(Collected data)
[Start of section]

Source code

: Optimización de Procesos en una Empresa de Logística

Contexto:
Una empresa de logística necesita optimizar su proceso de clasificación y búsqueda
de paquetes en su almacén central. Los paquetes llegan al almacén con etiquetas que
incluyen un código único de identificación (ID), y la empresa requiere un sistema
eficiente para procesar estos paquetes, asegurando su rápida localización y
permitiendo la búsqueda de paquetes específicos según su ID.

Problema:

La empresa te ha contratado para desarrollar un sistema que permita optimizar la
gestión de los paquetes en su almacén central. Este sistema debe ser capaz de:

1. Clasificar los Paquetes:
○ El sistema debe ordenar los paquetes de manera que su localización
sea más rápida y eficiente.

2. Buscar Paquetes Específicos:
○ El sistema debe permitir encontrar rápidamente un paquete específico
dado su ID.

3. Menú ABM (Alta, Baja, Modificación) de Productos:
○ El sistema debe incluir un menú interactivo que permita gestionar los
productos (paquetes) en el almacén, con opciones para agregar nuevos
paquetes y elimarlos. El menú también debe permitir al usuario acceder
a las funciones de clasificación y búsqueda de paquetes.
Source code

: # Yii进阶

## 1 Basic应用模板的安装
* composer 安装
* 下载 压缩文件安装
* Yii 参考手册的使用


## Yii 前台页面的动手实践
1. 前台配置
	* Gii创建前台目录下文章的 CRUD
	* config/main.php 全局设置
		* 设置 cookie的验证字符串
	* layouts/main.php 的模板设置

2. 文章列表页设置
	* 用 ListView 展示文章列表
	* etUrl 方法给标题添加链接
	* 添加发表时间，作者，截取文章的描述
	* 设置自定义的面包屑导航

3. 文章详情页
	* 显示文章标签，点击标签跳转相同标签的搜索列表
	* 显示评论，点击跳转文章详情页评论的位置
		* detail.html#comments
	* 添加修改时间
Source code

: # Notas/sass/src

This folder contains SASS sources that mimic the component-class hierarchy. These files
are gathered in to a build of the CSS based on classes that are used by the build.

[End of section]

**What you are asked to do**: Write out exactly those lines running from the line with "productos (paquetes) en" to the end of the data above, the first and last included.

**Answer box**:
productos (paquetes) en el almacén, con opciones para agregar nuevos
paquetes y elimarlos. El menú también debe permitir al usuario acceder
a las funciones de clasificación y búsqueda de paquetes.
Source code

: # Yii进阶

## 1 Basic应用模板的安装
* composer 安装
* 下载 压缩文件安装
* Yii 参考手册的使用


## Yii 前台页面的动手实践
1. 前台配置
	* Gii创建前台目录下文章的 CRUD
	* config/main.php 全局设置
		* 设置 cookie的验证字符串
	* layouts/main.php 的模板设置

2. 文章列表页设置
	* 用 ListView 展示文章列表
	* etUrl 方法给标题添加链接
	* 添加发表时间，作者，截取文章的描述
	* 设置自定义的面包屑导航

3. 文章详情页
	* 显示文章标签，点击标签跳转相同标签的搜索列表
	* 显示评论，点击跳转文章详情页评论的位置
		* detail.html#comments
	* 添加修改时间
Source code

: # Notas/sass/src

This folder contains SASS sources that mimic the component-class hierarchy. These files
are gathered in to a build of the CSS based on classes that are used by the build.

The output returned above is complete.